Where the records below show the word "selected" in a line, please copy that line.
-- Information follows --
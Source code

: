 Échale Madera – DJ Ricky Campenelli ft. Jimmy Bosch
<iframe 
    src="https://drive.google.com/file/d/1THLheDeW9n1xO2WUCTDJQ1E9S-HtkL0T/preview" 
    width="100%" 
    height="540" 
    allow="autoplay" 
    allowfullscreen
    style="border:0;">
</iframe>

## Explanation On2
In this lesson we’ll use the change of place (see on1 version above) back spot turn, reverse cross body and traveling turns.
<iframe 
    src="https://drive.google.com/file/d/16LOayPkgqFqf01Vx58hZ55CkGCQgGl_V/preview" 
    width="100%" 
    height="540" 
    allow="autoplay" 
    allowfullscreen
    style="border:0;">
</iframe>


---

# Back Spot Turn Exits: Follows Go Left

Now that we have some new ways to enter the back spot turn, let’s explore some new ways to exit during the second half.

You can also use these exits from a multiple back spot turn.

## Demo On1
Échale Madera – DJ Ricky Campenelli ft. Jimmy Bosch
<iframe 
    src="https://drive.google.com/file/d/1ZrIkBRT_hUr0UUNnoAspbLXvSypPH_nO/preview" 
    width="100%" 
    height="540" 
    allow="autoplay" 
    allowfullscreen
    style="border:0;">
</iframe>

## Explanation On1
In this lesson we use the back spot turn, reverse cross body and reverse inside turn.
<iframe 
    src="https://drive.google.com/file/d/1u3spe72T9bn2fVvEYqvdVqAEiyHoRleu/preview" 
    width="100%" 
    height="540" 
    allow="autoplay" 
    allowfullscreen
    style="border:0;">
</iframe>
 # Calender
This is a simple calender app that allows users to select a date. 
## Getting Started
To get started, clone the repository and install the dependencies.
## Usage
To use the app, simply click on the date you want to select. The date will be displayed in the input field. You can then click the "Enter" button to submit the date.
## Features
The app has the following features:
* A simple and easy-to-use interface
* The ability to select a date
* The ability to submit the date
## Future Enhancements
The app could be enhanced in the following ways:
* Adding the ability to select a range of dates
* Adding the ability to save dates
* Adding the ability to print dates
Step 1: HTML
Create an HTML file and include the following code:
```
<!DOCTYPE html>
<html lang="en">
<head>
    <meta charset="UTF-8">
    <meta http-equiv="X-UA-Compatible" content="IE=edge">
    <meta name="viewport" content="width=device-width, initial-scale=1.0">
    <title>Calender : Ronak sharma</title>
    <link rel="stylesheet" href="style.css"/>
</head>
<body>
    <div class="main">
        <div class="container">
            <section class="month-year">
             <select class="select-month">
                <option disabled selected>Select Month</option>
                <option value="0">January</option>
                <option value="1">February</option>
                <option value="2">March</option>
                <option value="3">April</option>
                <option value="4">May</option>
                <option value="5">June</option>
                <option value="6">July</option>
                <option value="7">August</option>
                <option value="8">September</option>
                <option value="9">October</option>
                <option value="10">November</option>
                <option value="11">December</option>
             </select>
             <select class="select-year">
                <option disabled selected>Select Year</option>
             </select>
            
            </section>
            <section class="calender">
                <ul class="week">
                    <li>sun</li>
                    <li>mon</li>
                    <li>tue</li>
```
-- Information concluded --
- [Result for this exercise]:
                <option disabled selected>Select Month</option>
                <option disabled selected>Select Year</option>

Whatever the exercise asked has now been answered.